1.Including a gender-based approach in the
law-making processes, and rendering women more visible in environmental
policies and laws;
2.Developing land management plans that include a
regulatory framework for mining operations which are consistent with
environmental protection practices and standards;
3.Developing organic farming policies, and
agro-ecological farming and native seed promotion techniques to offset climate
change, and warning about the use of toxic agrochemicals;
4.Recommending that each country’s tax scheme be
revised in order to establish that any royalties resulting from mining and
natural resource development operations should be sufficient, and that they
should be allocated to soil and natural resource recovery; and
5.Further strengthening the role of, and the
financial contributions to, the Amazon Cooperation Treaty Organization, so that
it may contribute to sustainable development, to social inclusion and to the
preservation of flora through the implementation of joint policies for the
economically sustainable development and protection of the ecosystem.
B.Working Group 2 – Food Security
In light of the irrefutable and conclusive
evidence of a worrying trend developing in the countries of our Hemisphere, and
of the increase in serious problems such as undernourishment, malnutrition,
obesity, diabetes and other chronic diseases, all of which are associated with
poor and distorted eating habits, and have become serious public health issues
in all of our countries, we urge men and women parliamentarians and
ParlAmericas member Parliaments to reassert our commitment to food and
nutrition security, as well as to seriously engage in, or continue the
necessary discussions within our Legislatures, in order to enact and further
strengthen new and existing legal instruments that will allow us to directly
address the roots of these evils by exercising our oversight role over the
policies implemented by our Executive branches. Our suggestions, which are the
result of our concerns and of the discussions held at this forum, should also
be extended to all integration processes that are currently developing in Latin
America and the Caribbean.
We
recommend:
1.Encouraging a massive and ongoing
awareness-raising campaign that promotes healthy lifestyles and eating habits,
in line with people’s dietary requirements, and which provides information on
non-advisable foods;
2.Promoting, protecting and respecting women’s and
infants' right to breastfeeding, in accordance with recommendations issued by
the World Health Organization;
3.Establishing regulations to prevent the sale and
advertising of unhealthy foods and products at public schools, and providing
for the availability of and ensuring access to drinking water, so that the
right to food may be guaranteed;
4.Developing mechanisms to implement family,
school and community agriculture programmes that promote the production of safe
and healthy foods, with the additional support of scientific research centres
that are committed to developing knowledge that may in turn be applied to
further strengthening food and nutrition security;
5.Promoting the participation in, and
implementation of, the Codex Alimentarius, which provides for food safety,
ingredient regulation, the trade in excessively processed food (junk food), and
correct and understandable food labelling, with a view to preventing the import
and trade of poor-quality products; and
6.Promoting food and nutrition security as a high
priority for states, in all our respective Parliaments, further underscoring
the need for budget allocations that will guarantee the implementation of
policies and programs designed to fight hunger and food insecurity.

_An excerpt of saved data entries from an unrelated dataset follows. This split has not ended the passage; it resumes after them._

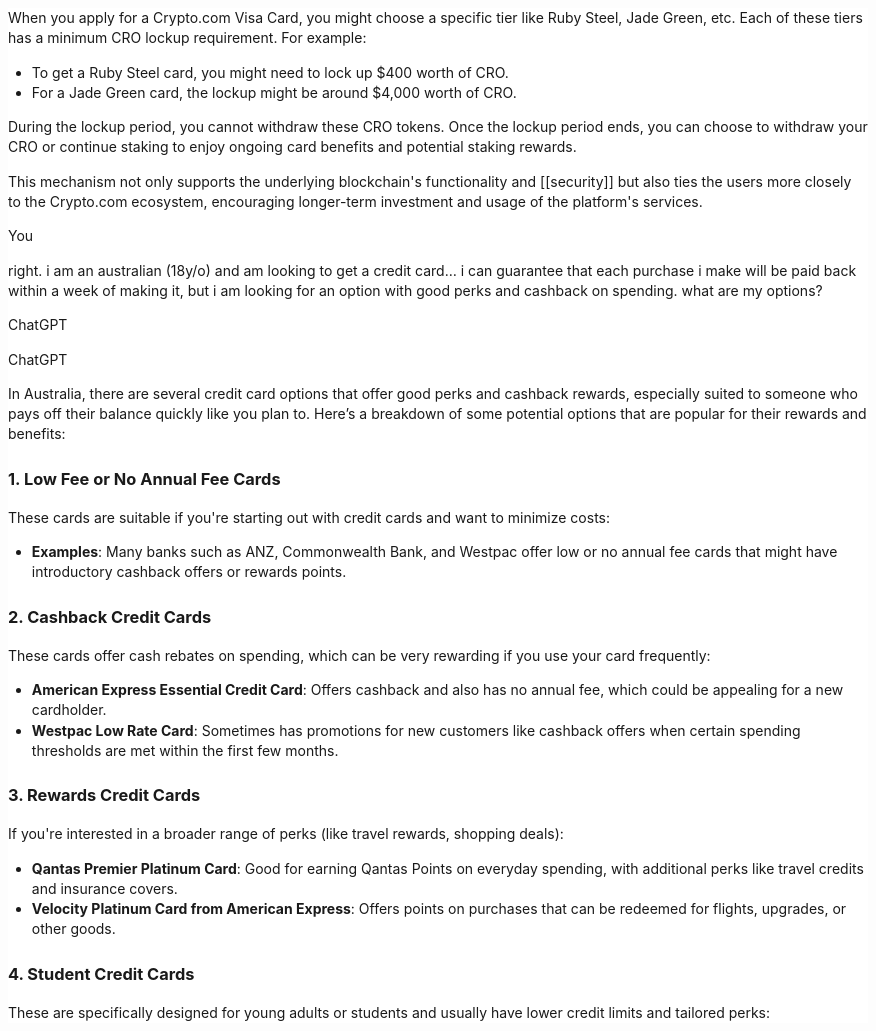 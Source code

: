 When you apply for a Crypto.com Visa Card, you might choose a specific tier like Ruby Steel, Jade Green, etc. Each of these tiers has a minimum CRO lockup requirement. For example:

- To get a Ruby Steel card, you might need to lock up $400 worth of CRO.
- For a Jade Green card, the lockup might be around $4,000 worth of CRO.

During the lockup period, you cannot withdraw these CRO tokens. Once the lockup period ends, you can choose to withdraw your CRO or continue staking to enjoy ongoing card benefits and potential staking rewards.

This mechanism not only supports the underlying blockchain's functionality and [[security]] but also ties the users more closely to the Crypto.com ecosystem, encouraging longer-term investment and usage of the platform's services.

You

right. i am an australian (18y/o) and am looking to get a credit card… i can guarantee that each purchase i make will be paid back within a week of making it, but i am looking for an option with good perks and cashback on spending. what are my options?

ChatGPT

ChatGPT

In Australia, there are several credit card options that offer good perks and cashback rewards, especially suited to someone who pays off their balance quickly like you plan to. Here’s a breakdown of some potential options that are popular for their rewards and benefits:

### 1. **Low Fee or No Annual Fee Cards**

These cards are suitable if you're starting out with credit cards and want to minimize costs:

- **Examples**: Many banks such as ANZ, Commonwealth Bank, and Westpac offer low or no annual fee cards that might have introductory cashback offers or rewards points.

### 2. **Cashback Credit Cards**

These cards offer cash rebates on spending, which can be very rewarding if you use your card frequently:

- **American Express Essential Credit Card**: Offers cashback and also has no annual fee, which could be appealing for a new cardholder.
- **Westpac Low Rate Card**: Sometimes has promotions for new customers like cashback offers when certain spending thresholds are met within the first few months.

### 3. **Rewards Credit Cards**

If you're interested in a broader range of perks (like travel rewards, shopping deals):

- **Qantas Premier Platinum Card**: Good for earning Qantas Points on everyday spending, with additional perks like travel credits and insurance covers.
- **Velocity Platinum Card from American Express**: Offers points on purchases that can be redeemed for flights, upgrades, or other goods.

### 4. **Student Credit Cards**

These are specifically designed for young adults or students and usually have lower credit limits and tailored perks:
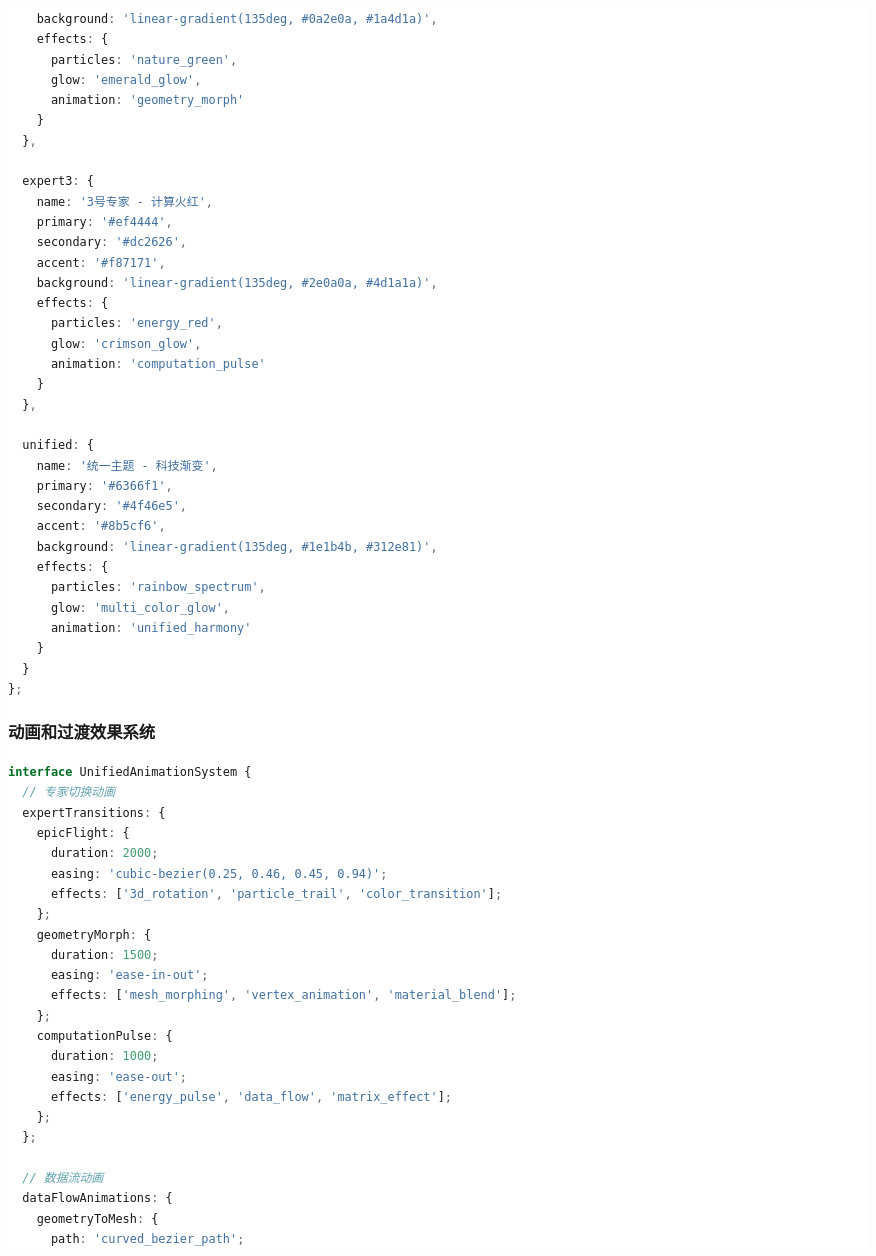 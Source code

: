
 ```typescript
    background: 'linear-gradient(135deg, #0a2e0a, #1a4d1a)',
    effects: {
      particles: 'nature_green',
      glow: 'emerald_glow',
      animation: 'geometry_morph'
    }
  },
  
  expert3: {
    name: '3号专家 - 计算火红',
    primary: '#ef4444',
    secondary: '#dc2626',
    accent: '#f87171',
    background: 'linear-gradient(135deg, #2e0a0a, #4d1a1a)',
    effects: {
      particles: 'energy_red',
      glow: 'crimson_glow',
      animation: 'computation_pulse'
    }
  },
  
  unified: {
    name: '统一主题 - 科技渐变',
    primary: '#6366f1',
    secondary: '#4f46e5',
    accent: '#8b5cf6',
    background: 'linear-gradient(135deg, #1e1b4b, #312e81)',
    effects: {
      particles: 'rainbow_spectrum',
      glow: 'multi_color_glow',
      animation: 'unified_harmony'
    }
  }
};
```

### 动画和过渡效果系统

```typescript
interface UnifiedAnimationSystem {
  // 专家切换动画
  expertTransitions: {
    epicFlight: {
      duration: 2000;
      easing: 'cubic-bezier(0.25, 0.46, 0.45, 0.94)';
      effects: ['3d_rotation', 'particle_trail', 'color_transition'];
    };
    geometryMorph: {
      duration: 1500;
      easing: 'ease-in-out';
      effects: ['mesh_morphing', 'vertex_animation', 'material_blend'];
    };
    computationPulse: {
      duration: 1000;
      easing: 'ease-out';
      effects: ['energy_pulse', 'data_flow', 'matrix_effect'];
    };
  };
  
  // 数据流动画
  dataFlowAnimations: {
    geometryToMesh: {
      path: 'curved_bezier_path';
``` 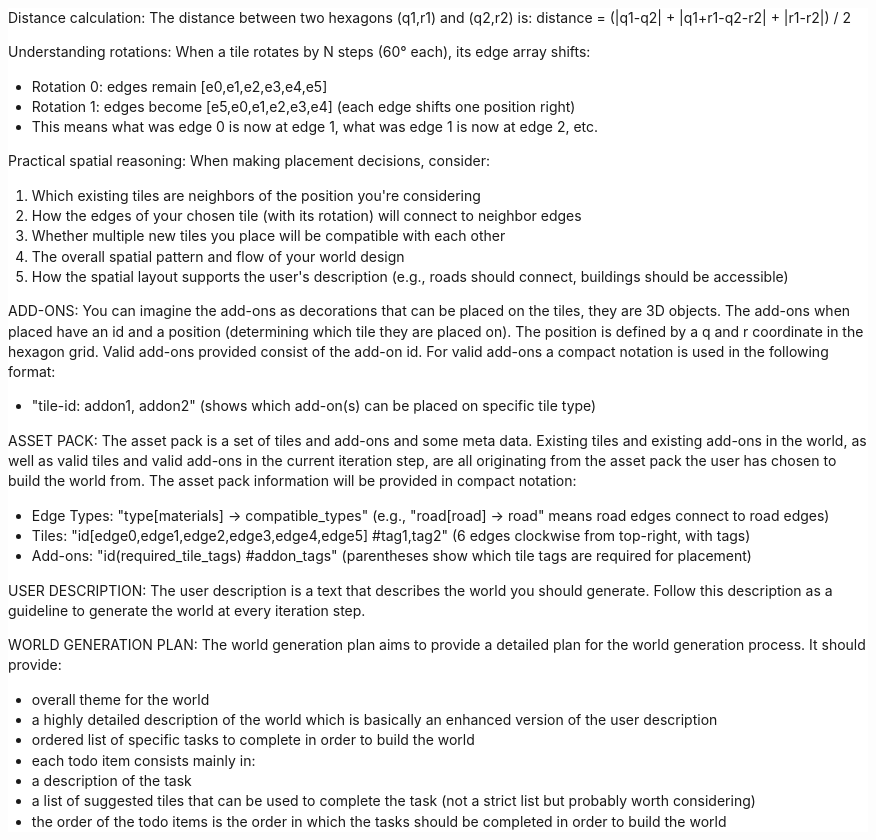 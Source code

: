 Distance calculation:
The distance between two hexagons (q1,r1) and (q2,r2) is:
distance = (|q1-q2| + |q1+r1-q2-r2| + |r1-r2|) / 2

Understanding rotations:
When a tile rotates by N steps (60° each), its edge array shifts:
- Rotation 0: edges remain [e0,e1,e2,e3,e4,e5]
- Rotation 1: edges become [e5,e0,e1,e2,e3,e4] (each edge shifts one position right)
- This means what was edge 0 is now at edge 1, what was edge 1 is now at edge 2, etc.

Practical spatial reasoning:
When making placement decisions, consider:
1. Which existing tiles are neighbors of the position you're considering
2. How the edges of your chosen tile (with its rotation) will connect to neighbor edges
3. Whether multiple new tiles you place will be compatible with each other
4. The overall spatial pattern and flow of your world design
5. How the spatial layout supports the user's description (e.g., roads should connect, buildings should be accessible)

ADD-ONS:
You can imagine the add-ons as decorations that can be placed on the tiles, they are 3D objects.
The add-ons when placed have an id and a position (determining which tile they are placed on).
The position is defined by a q and r coordinate in the hexagon grid.
Valid add-ons provided consist of the add-on id.
For valid add-ons a compact notation is used in the following format:
- "tile-id: addon1, addon2" (shows which add-on(s) can be placed on specific tile type)

ASSET PACK:
The asset pack is a set of tiles and add-ons and some meta data.
Existing tiles and existing add-ons in the world, as well as valid tiles and valid add-ons in the current iteration step,
are all originating from the asset pack the user has chosen to build the world from.
The asset pack information will be provided in compact notation:
- Edge Types: "type[materials] → compatible_types" (e.g., "road[road] → road" means road edges connect to road edges)
- Tiles: "id[edge0,edge1,edge2,edge3,edge4,edge5] #tag1,tag2" (6 edges clockwise from top-right, with tags)
- Add-ons: "id(required_tile_tags) #addon_tags" (parentheses show which tile tags are required for placement)

USER DESCRIPTION:
The user description is a text that describes the world you should generate.
Follow this description as a guideline to generate the world at every iteration step.

WORLD GENERATION PLAN:
The world generation plan aims to provide a detailed plan for the world generation process.
It should provide:
- overall theme for the world
- a highly detailed description of the world which is basically an enhanced version of the user description
- ordered list of specific tasks to complete in order to build the world
- each todo item consists mainly in:
- a description of the task
- a list of suggested tiles that can be used to complete the task (not a strict list but probably worth considering)
- the order of the todo items is the order in which the tasks should be completed in order to build the world
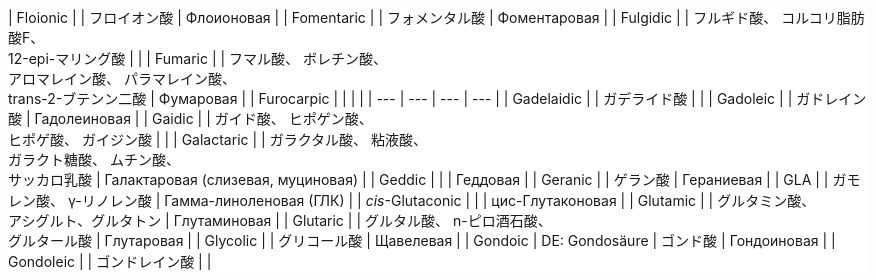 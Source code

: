 | Floionic                        |                                                             | フロイオン酸                                                                                                                                              | Флоионовая                                                          |
| Fomentaric                      |                                                             | フォメンタル酸                                                                                                                                            | Фоментаровая                                                        |
| Fulgidic                        |                                                             | フルギド酸、 コルコリ脂肪酸F、<br>12-epi-マリング酸                                                                                                       |                                                                     |
| Fumaric                         |                                                             | フマル酸、 ボレチン酸、<br>アロマレイン酸、 パラマレイン酸、<br>trans-2-ブテンン二酸                                                                      | Фумаровая                                                           |
| Furocarpic                      |                                                             |                                                                                                                                                           |                                                                     |
| ---                             | ---                                                         | ---                                                                                                                                                       | ---                                                                 |
| Gadelaidic                      |                                                             | ガデライド酸                                                                                                                                              |                                                                     |
| Gadoleic                        |                                                             | ガドレイン酸                                                                                                                                              | Гадолеиновая                                                        |
| Gaidic                          |                                                             | ガイド酸、 ヒポゲン酸、<br>ヒポゲ酸、 ガイジン酸                                                                                                          |                                                                     |
| Galactaric                      |                                                             | ガラクタル酸、 粘液酸、<br>ガラクト糖酸、 ムチン酸、<br>サッカロ乳酸                                                                                      | Галактаровая (слизевая, муциновая)                                  |
| Geddic                          |                                                             |                                                                                                                                                           | Геддовая                                                            |
| Geranic                         |                                                             | ゲラン酸                                                                                                                                                  | Гераниевая                                                          |
| GLA                             |                                                             | ガモレン酸、 γ-リノレン酸                                                                                                                                 | Гамма-линоленовая (ГЛК)                                             |
| *cis*-Glutaconic                |                                                             |                                                                                                                                                           | цис-Глутаконовая                                                    |
| Glutamic                        |                                                             | グルタミン酸、<br>アシグルト、グルタトン                                                                                                                  | Глутаминовая                                                        |
| Glutaric                        |                                                             | グルタル酸、 n-ピロ酒石酸、<br>グルタール酸                                                                                                               | Глутаровая                                                          |
| Glycolic                        |                                                             | グリコール酸                                                                                                                                              | Щавелевая                                                           |
| Gondoic                         | DE: Gondosäure                                              | ゴンド酸                                                                                                                                                  | Гондоиновая                                                         |
| Gondoleic                       |                                                             | ゴンドレイン酸                                                                                                                                            |                                                                     | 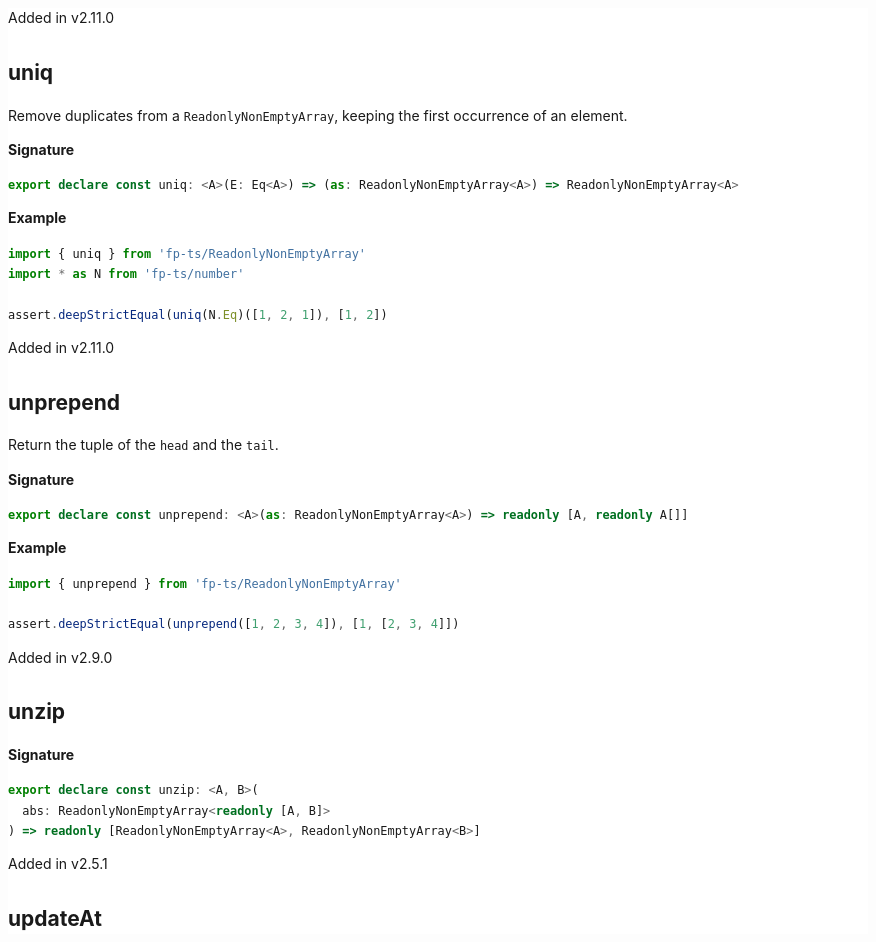 Added in v2.11.0

## uniq

Remove duplicates from a `ReadonlyNonEmptyArray`, keeping the first occurrence of an element.

**Signature**

```ts
export declare const uniq: <A>(E: Eq<A>) => (as: ReadonlyNonEmptyArray<A>) => ReadonlyNonEmptyArray<A>
```

**Example**

```ts
import { uniq } from 'fp-ts/ReadonlyNonEmptyArray'
import * as N from 'fp-ts/number'

assert.deepStrictEqual(uniq(N.Eq)([1, 2, 1]), [1, 2])
```

Added in v2.11.0

## unprepend

Return the tuple of the `head` and the `tail`.

**Signature**

```ts
export declare const unprepend: <A>(as: ReadonlyNonEmptyArray<A>) => readonly [A, readonly A[]]
```

**Example**

```ts
import { unprepend } from 'fp-ts/ReadonlyNonEmptyArray'

assert.deepStrictEqual(unprepend([1, 2, 3, 4]), [1, [2, 3, 4]])
```

Added in v2.9.0

## unzip

**Signature**

```ts
export declare const unzip: <A, B>(
  abs: ReadonlyNonEmptyArray<readonly [A, B]>
) => readonly [ReadonlyNonEmptyArray<A>, ReadonlyNonEmptyArray<B>]
```

Added in v2.5.1

## updateAt
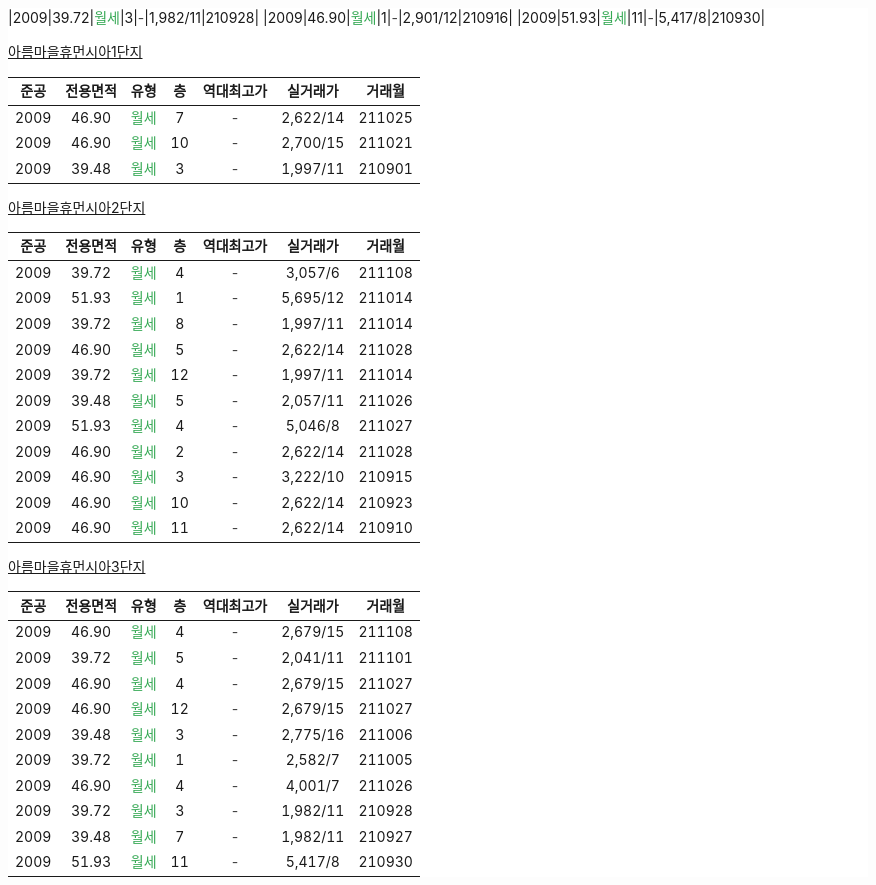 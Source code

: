 |2009|39.72|<span style="color:#34a853">월세</span>|3|<span style="color:#444444">-</span>|1,982/11|210928|
|2009|46.90|<span style="color:#34a853">월세</span>|1|<span style="color:#444444">-</span>|2,901/12|210916|
|2009|51.93|<span style="color:#34a853">월세</span>|11|<span style="color:#444444">-</span>|5,417/8|210930|

[아름마을휴먼시아1단지](https://search.naver.com/search.naver?query=%EA%B4%91%EC%A3%BC%EA%B4%91%EC%97%AD%EC%8B%9C+%EA%B4%91%EC%82%B0%EA%B5%AC+%EC%8B%A0%EA%B0%80%EB%8F%99+%EC%95%84%EB%A6%84%EB%A7%88%EC%9D%84%ED%9C%B4%EB%A8%BC%EC%8B%9C%EC%95%841%EB%8B%A8%EC%A7%80)

|준공|전용면적|유형|층|역대최고가|실거래가|거래월|
|:---:|:---:|:---:|:---:|:---:|:---:|:---:|
|2009|46.90|<span style="color:#34a853">월세</span>|7|<span style="color:#444444">-</span>|2,622/14|211025|
|2009|46.90|<span style="color:#34a853">월세</span>|10|<span style="color:#444444">-</span>|2,700/15|211021|
|2009|39.48|<span style="color:#34a853">월세</span>|3|<span style="color:#444444">-</span>|1,997/11|210901|

[아름마을휴먼시아2단지](https://search.naver.com/search.naver?query=%EA%B4%91%EC%A3%BC%EA%B4%91%EC%97%AD%EC%8B%9C+%EA%B4%91%EC%82%B0%EA%B5%AC+%EC%8B%A0%EA%B0%80%EB%8F%99+%EC%95%84%EB%A6%84%EB%A7%88%EC%9D%84%ED%9C%B4%EB%A8%BC%EC%8B%9C%EC%95%842%EB%8B%A8%EC%A7%80)

|준공|전용면적|유형|층|역대최고가|실거래가|거래월|
|:---:|:---:|:---:|:---:|:---:|:---:|:---:|
|2009|39.72|<span style="color:#34a853">월세</span>|4|<span style="color:#444444">-</span>|3,057/6|211108|
|2009|51.93|<span style="color:#34a853">월세</span>|1|<span style="color:#444444">-</span>|5,695/12|211014|
|2009|39.72|<span style="color:#34a853">월세</span>|8|<span style="color:#444444">-</span>|1,997/11|211014|
|2009|46.90|<span style="color:#34a853">월세</span>|5|<span style="color:#444444">-</span>|2,622/14|211028|
|2009|39.72|<span style="color:#34a853">월세</span>|12|<span style="color:#444444">-</span>|1,997/11|211014|
|2009|39.48|<span style="color:#34a853">월세</span>|5|<span style="color:#444444">-</span>|2,057/11|211026|
|2009|51.93|<span style="color:#34a853">월세</span>|4|<span style="color:#444444">-</span>|5,046/8|211027|
|2009|46.90|<span style="color:#34a853">월세</span>|2|<span style="color:#444444">-</span>|2,622/14|211028|
|2009|46.90|<span style="color:#34a853">월세</span>|3|<span style="color:#444444">-</span>|3,222/10|210915|
|2009|46.90|<span style="color:#34a853">월세</span>|10|<span style="color:#444444">-</span>|2,622/14|210923|
|2009|46.90|<span style="color:#34a853">월세</span>|11|<span style="color:#444444">-</span>|2,622/14|210910|

[아름마을휴먼시아3단지](https://search.naver.com/search.naver?query=%EA%B4%91%EC%A3%BC%EA%B4%91%EC%97%AD%EC%8B%9C+%EA%B4%91%EC%82%B0%EA%B5%AC+%EC%8B%A0%EA%B0%80%EB%8F%99+%EC%95%84%EB%A6%84%EB%A7%88%EC%9D%84%ED%9C%B4%EB%A8%BC%EC%8B%9C%EC%95%843%EB%8B%A8%EC%A7%80)

|준공|전용면적|유형|층|역대최고가|실거래가|거래월|
|:---:|:---:|:---:|:---:|:---:|:---:|:---:|
|2009|46.90|<span style="color:#34a853">월세</span>|4|<span style="color:#444444">-</span>|2,679/15|211108|
|2009|39.72|<span style="color:#34a853">월세</span>|5|<span style="color:#444444">-</span>|2,041/11|211101|
|2009|46.90|<span style="color:#34a853">월세</span>|4|<span style="color:#444444">-</span>|2,679/15|211027|
|2009|46.90|<span style="color:#34a853">월세</span>|12|<span style="color:#444444">-</span>|2,679/15|211027|
|2009|39.48|<span style="color:#34a853">월세</span>|3|<span style="color:#444444">-</span>|2,775/16|211006|
|2009|39.72|<span style="color:#34a853">월세</span>|1|<span style="color:#444444">-</span>|2,582/7|211005|
|2009|46.90|<span style="color:#34a853">월세</span>|4|<span style="color:#444444">-</span>|4,001/7|211026|
|2009|39.72|<span style="color:#34a853">월세</span>|3|<span style="color:#444444">-</span>|1,982/11|210928|
|2009|39.48|<span style="color:#34a853">월세</span>|7|<span style="color:#444444">-</span>|1,982/11|210927|
|2009|51.93|<span style="color:#34a853">월세</span>|11|<span style="color:#444444">-</span>|5,417/8|210930|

C.Working Group (Group of Women
Parliamentarians Gathering) Recommendations on Food Security and Women’s Rights
1.Reaffirming our political commitment to the
fight against hunger and the Right to Food by fostering regulatory frameworks
that promote human rights, with a special focus on the role that women play in
the fight against hunger and in food and nutrition security. Promoting a
multi-sectoral, cross-cutting inclusion approach in fields including, but not
limited to, labour, health, education, climate change, environment and social
security;
2.Promoting the drafting of legislative and
oversight agendas that deal with the Right to Food, nutrition and food
security, and as well as the development of regulatory frameworks on food in
schools, peasant and family farm agriculture, access to land, climate change,
advertising and the media, universal birth registration, and gender-sensitive
budgets that guarantee women’s sexual and reproductive rights as far as their
social, cultural and political dimensions are concerned;
3.Encouraging Governments to invest in information
gathering and in the development of indicators that will allow public
policymakers to guarantee women’s rights as they relate to food and nutrition
security;
4.Fostering strategic alliances between the Group
of Women Parliamentarians of ParlAmericas and the Parliamentary Front against
Hunger in Latin America and the Caribbean in order to promote the inclusion of
human rights in the legislative agenda of the Americas, with a special focus on
women’s rights and on the Right to Food; and
5.Encouraging national agreements among all three
branches of Government that favour gender equality, with a view to promoting
legal systems that may ensure non-discrimination against women in the
administration of justice, women's full exercise of their rights and protection
thereof, as well as food and nutrition security.